[SOLVED] A counting problem

Quick to answer questions about finding your way around Linux Mint as a new user.
Forum rules
There are no such things as "stupid" questions. However if you think your question is a bit stupid, then this is the right place for you to post it. Stick to easy to-the-point questions that you feel people can answer fast. For long and complicated questions use the other forums in the support section.
Before you post read how to get help. Topics in this forum are automatically closed 6 months after creation.
Locked
Martin1001
Level 4
Level 4
Posts: 406
Joined: Sat Mar 28, 2020 7:19 am
Location: Plymouth, UK

[SOLVED] A counting problem

Post by Martin1001 »

I have a folder containing 1,996 items, the items being a mixture of folders and files.
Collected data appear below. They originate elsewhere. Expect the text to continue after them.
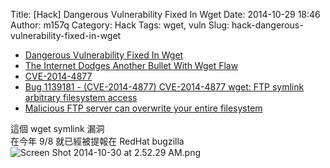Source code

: Title: [Hack] Dangerous Vulnerability Fixed In Wget
Date: 2014-10-29 18:46
Author: m157q
Category: Hack
Tags: wget, vuln
Slug: hack-dangerous-vulnerability-fixed-in-wget

+ [Dangerous Vulnerability Fixed In Wget](http://tech.slashdot.org/story/14/10/29/1333216/dangerous-vulnerability-fixed-in-wget)  
+ [The Internet Dodges Another Bullet With Wget Flaw](http://www.eweek.com/blogs/security-watch/the-internet-dodges-another-bullet-with-wget-flaw.html)  
+ [CVE-2014-4877](http://cve.mitre.org/cgi-bin/cvename.cgi?name=CVE-2014-4877)  
+ [Bug 1139181 - (CVE-2014-4877) CVE-2014-4877 wget: FTP symlink arbitrary filesystem access](https://bugzilla.redhat.com/show_bug.cgi?id=1139181)  
+ [Malicious FTP server can overwrite your entire filesystem](https://twitter.com/hdmoore/status/526752216833466369)  
  
這個 wget symlink 漏洞  
在今年 9/8 就已經被提報在 RedHat bugzilla  
![Screen Shot 2014-10-30 at 2.52.29 AM.png](http://user-image.logdown.io/user/5428/blog/5443/post/240403/OwCF2LHFSF6uHfi3R4hG_Screen%20Shot%202014-10-30%20at%202.52.29%20AM.png)  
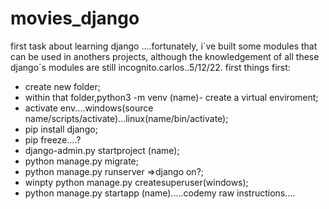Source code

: # movies_django
first task about learning django ....fortunately, i´ve built some modules that can be used in anothers projects,
although the knowledgement of all these django´s modules are still incognito.carlos..5/12/22.
first things first:
- create new folder;
- within that folder,python3 -m venv (name)- create a virtual enviroment;
- activate env....windows(source name/scripts/activate)...linux(name/bin/activate);
- pip install django;
- pip freeze....?
- django-admin.py startproject (name);
- python manage.py migrate;
- python manage.py runserver =>django on?;
- winpty python manage.py createsuperuser(windows);
- python manage.py startapp (name).....codemy  raw instructions....
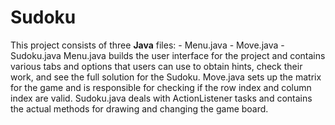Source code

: # Sudoku
This project consists of three **Java** files:
    - Menu.java
    - Move.java
    - Sudoku.java
Menu.java builds the user interface for the project and contains various tabs and options that users can use to obtain hints, check their work, and see the full solution for the Sudoku.
Move.java sets up the matrix for the game and is responsible for checking if the row index and column index are valid.
Sudoku.java deals with ActionListener tasks and contains the actual methods for drawing and changing the game board.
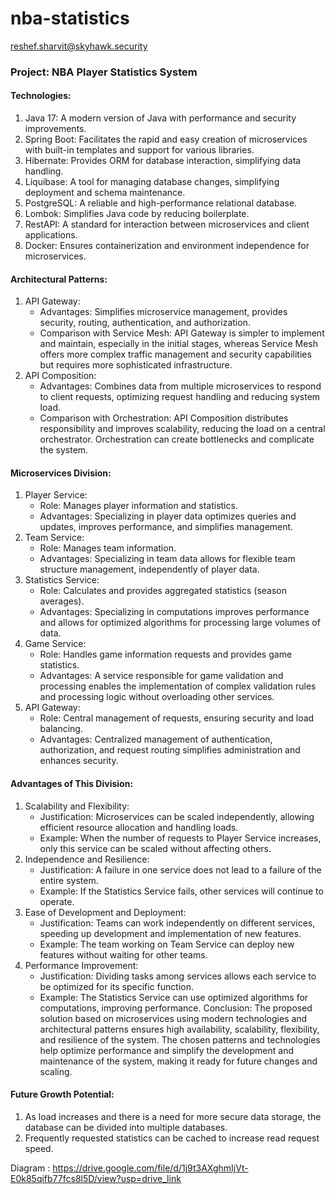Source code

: # nba-statistics
reshef.sharvit@skyhawk.security


### Project: NBA Player Statistics System

#### **Technologies**:

1. Java 17: A modern version of Java with performance and security improvements.
2. Spring Boot: Facilitates the rapid and easy creation of microservices with built-in templates and support for various libraries.
3. Hibernate: Provides ORM for database interaction, simplifying data handling.
4. Liquibase: A tool for managing database changes, simplifying deployment and schema maintenance.
5. PostgreSQL: A reliable and high-performance relational database.
6. Lombok: Simplifies Java code by reducing boilerplate.
7. RestAPI: A standard for interaction between microservices and client applications.
8. Docker: Ensures containerization and environment independence for microservices.

####    **Architectural Patterns:**

1. API Gateway:
   * Advantages: Simplifies microservice management, provides security, routing, authentication, and authorization.
   * Comparison with Service Mesh: API Gateway is simpler to implement and maintain, especially in the initial stages, whereas Service Mesh offers more complex traffic management and security capabilities but requires more sophisticated infrastructure.
2. API Composition:
   * Advantages: Combines data from multiple microservices to respond to client requests, optimizing request handling and reducing system load.
   * Comparison with Orchestration: API Composition distributes responsibility and improves scalability, reducing the load on a central orchestrator. Orchestration can create bottlenecks and complicate the system.

#### Microservices Division:

1. Player Service:
   * Role: Manages player information and statistics.
   * Advantages: Specializing in player data optimizes queries and updates, improves performance, and simplifies management.
2. Team Service:
   * Role: Manages team information.
   * Advantages: Specializing in team data allows for flexible team structure management, independently of player data.
3. Statistics Service:
   * Role: Calculates and provides aggregated statistics (season averages).
   * Advantages: Specializing in computations improves performance and allows for optimized algorithms for processing large volumes of data.
4. Game Service:
   * Role: Handles game information requests and provides game statistics.
   * Advantages: A service responsible for game validation and processing enables the implementation of complex validation rules and processing logic without overloading other services.
5. API Gateway:
   * Role: Central management of requests, ensuring security and load balancing.
   * Advantages: Centralized management of authentication, authorization, and request routing simplifies administration and enhances security.

####      Advantages of This Division:

1. Scalability and Flexibility:
   * Justification: Microservices can be scaled independently, allowing efficient resource allocation and handling loads.
   * Example: When the number of requests to Player Service increases, only this service can be scaled without affecting others.
2. Independence and Resilience:
   * Justification: A failure in one service does not lead to a failure of the entire system.
   * Example: If the Statistics Service fails, other services will continue to operate.
3. Ease of Development and Deployment:
   * Justification: Teams can work independently on different services, speeding up development and implementation of new features.
   * Example: The team working on Team Service can deploy new features without waiting for other teams.
4. Performance Improvement:
   * Justification: Dividing tasks among services allows each service to be optimized for its specific function.
   * Example: The Statistics Service can use optimized algorithms for computations, improving performance.
     Conclusion:
     The proposed solution based on microservices using modern technologies and architectural patterns ensures high availability, scalability, flexibility, and resilience of the system. The chosen patterns and technologies help optimize performance and simplify the development and maintenance of the system, making it ready for future changes and scaling.

####      **Future Growth Potential:**

1. As load increases and there is a need for more secure data storage, the database can be divided into multiple databases.
2. Frequently requested statistics can be cached to increase read request speed.

Diagram : https://drive.google.com/file/d/1j9t3AXghmIjVt-E0k85qifb77fcs8l5D/view?usp=drive_link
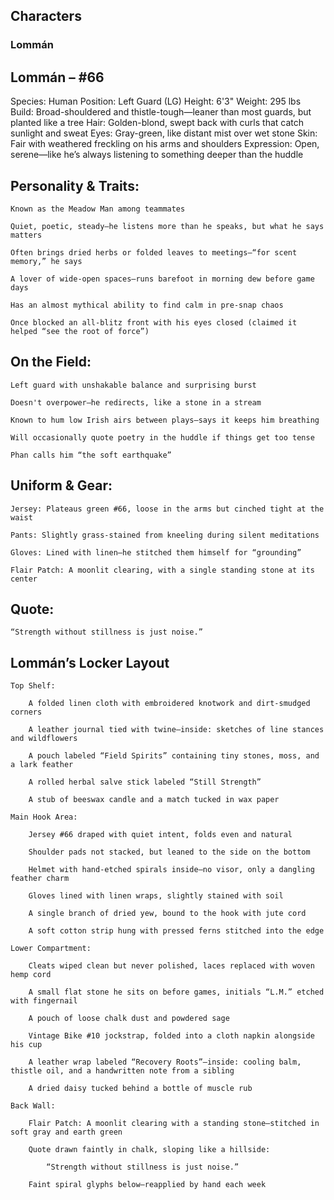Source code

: ## **Characters**

### **Lommán**
## Lommán – #66

Species: Human
Position: Left Guard (LG)
Height: 6'3"
Weight: 295 lbs
Build: Broad-shouldered and thistle-tough—leaner than most guards, but planted like a tree
Hair: Golden-blond, swept back with curls that catch sunlight and sweat
Eyes: Gray-green, like distant mist over wet stone
Skin: Fair with weathered freckling on his arms and shoulders
Expression: Open, serene—like he’s always listening to something deeper than the huddle
## Personality & Traits:

    Known as the Meadow Man among teammates

    Quiet, poetic, steady—he listens more than he speaks, but what he says matters

    Often brings dried herbs or folded leaves to meetings—“for scent memory,” he says

    A lover of wide-open spaces—runs barefoot in morning dew before game days

    Has an almost mythical ability to find calm in pre-snap chaos

    Once blocked an all-blitz front with his eyes closed (claimed it helped “see the root of force”)

## On the Field:

    Left guard with unshakable balance and surprising burst

    Doesn't overpower—he redirects, like a stone in a stream

    Known to hum low Irish airs between plays—says it keeps him breathing

    Will occasionally quote poetry in the huddle if things get too tense

    Phan calls him “the soft earthquake”

## Uniform & Gear:

    Jersey: Plateaus green #66, loose in the arms but cinched tight at the waist

    Pants: Slightly grass-stained from kneeling during silent meditations

    Gloves: Lined with linen—he stitched them himself for “grounding”

    Flair Patch: A moonlit clearing, with a single standing stone at its center

## Quote:

    “Strength without stillness is just noise.”

## Lommán’s Locker Layout

    Top Shelf:

        A folded linen cloth with embroidered knotwork and dirt-smudged corners

        A leather journal tied with twine—inside: sketches of line stances and wildflowers

        A pouch labeled “Field Spirits” containing tiny stones, moss, and a lark feather

        A rolled herbal salve stick labeled “Still Strength”

        A stub of beeswax candle and a match tucked in wax paper

    Main Hook Area:

        Jersey #66 draped with quiet intent, folds even and natural

        Shoulder pads not stacked, but leaned to the side on the bottom

        Helmet with hand-etched spirals inside—no visor, only a dangling feather charm

        Gloves lined with linen wraps, slightly stained with soil

        A single branch of dried yew, bound to the hook with jute cord

        A soft cotton strip hung with pressed ferns stitched into the edge

    Lower Compartment:

        Cleats wiped clean but never polished, laces replaced with woven hemp cord

        A small flat stone he sits on before games, initials “L.M.” etched with fingernail

        A pouch of loose chalk dust and powdered sage

        Vintage Bike #10 jockstrap, folded into a cloth napkin alongside his cup

        A leather wrap labeled “Recovery Roots”—inside: cooling balm, thistle oil, and a handwritten note from a sibling

        A dried daisy tucked behind a bottle of muscle rub

    Back Wall:

        Flair Patch: A moonlit clearing with a standing stone—stitched in soft gray and earth green

        Quote drawn faintly in chalk, sloping like a hillside:

            “Strength without stillness is just noise.”

        Faint spiral glyphs below—reapplied by hand each week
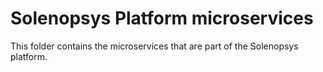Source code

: # Solenopsys Platform microservices
This folder contains the microservices that are part of the Solenopsys platform.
The file extensions are : jpeg jpg JPEG tiff BMP PNG png WAV doc ODT PDF mp3 mp4 MPEG-4 MPEG-2 AVI

I'd like to know how many of each type of file there are. How might I do that?
Last edited by LockBot on Wed Dec 28, 2022 7:16 am, edited 2 times in total.
Reason: Topic automatically closed 6 months after creation. New replies are no longer allowed.
Linux Mint 21.2 Cinnamon. 15.6 GiB. 1001.3 GB. Lenovo Thinkpad.
User avatar
JoeFootball
Level 13
Level 13
Posts: 4673
Joined: Tue Nov 24, 2009 1:52 pm
Location: /home/usa/mn/minneapolis/joe

Re: A counting problem

Post by JoeFootball »

Martin1001 wrote:How might I do that?
An internet search reveals several possible solutions. For example ...

Code: Select all

ls -q -U | awk -F . '{print $NF}' | sort | uniq -c | awk '{print $2,$1}'
rene
Level 20
Level 20
Posts: 12212
Joined: Sun Mar 27, 2016 6:58 pm

Re: A counting problem

Post by rene »

Or, assuming you want the total from current directory and its subdirectories, very basic e.g.

Code: Select all

#!/bin/bash
for ext in jpeg jpg JPEG tiff BMP PNG png WAV doc ODT PDF mp3 mp4 MPEG-4 MPEG-2 AVI; do 
	echo -ne "$ext\t: "
	find -type f -name "*.$ext" | wc -l
done
Martin1001
Level 4
Level 4
Posts: 406
Joined: Sat Mar 28, 2020 7:19 am
Location: Plymouth, UK

Re: A counting problem

Post by Martin1001 »

The best suggestion I've found so far---which would give exactly what I want-- is
https://www.2daygeek.com/how-to-count-f ... -in-linux/
# find . -type f | sed -n 's/..*\.//p' | sort | uniq -c
1 avi
1 docx
1 iso
10 jpg
17 mkv
2 mp4
30 pdf
71 png
1 sh
37 svg
5 torrent
1 txt
but, if I copy & paste the code, I get
martin@martin-Satellite-Pro-R50-B:~/XXX$ # find . -type f | sed -n 's/..*\.//p' | sort | uniq -c
martin@martin-Satellite-Pro-R50-B:~/XXX$
The code is beyond my understanding. Any idea why I'm not getting any output?
Linux Mint 21.2 Cinnamon. 15.6 GiB. 1001.3 GB. Lenovo Thinkpad.
ralplpcr
Level 6
Level 6
Posts: 1096
Joined: Tue Jul 28, 2015 10:11 am

Re: A counting problem

Post by ralplpcr »

Are you currently in the directory you wish to check? I suspect you're running into a permissions issue, since by default that code will start in whatever directory you've currently set. Try changing your directory to your desired folder first.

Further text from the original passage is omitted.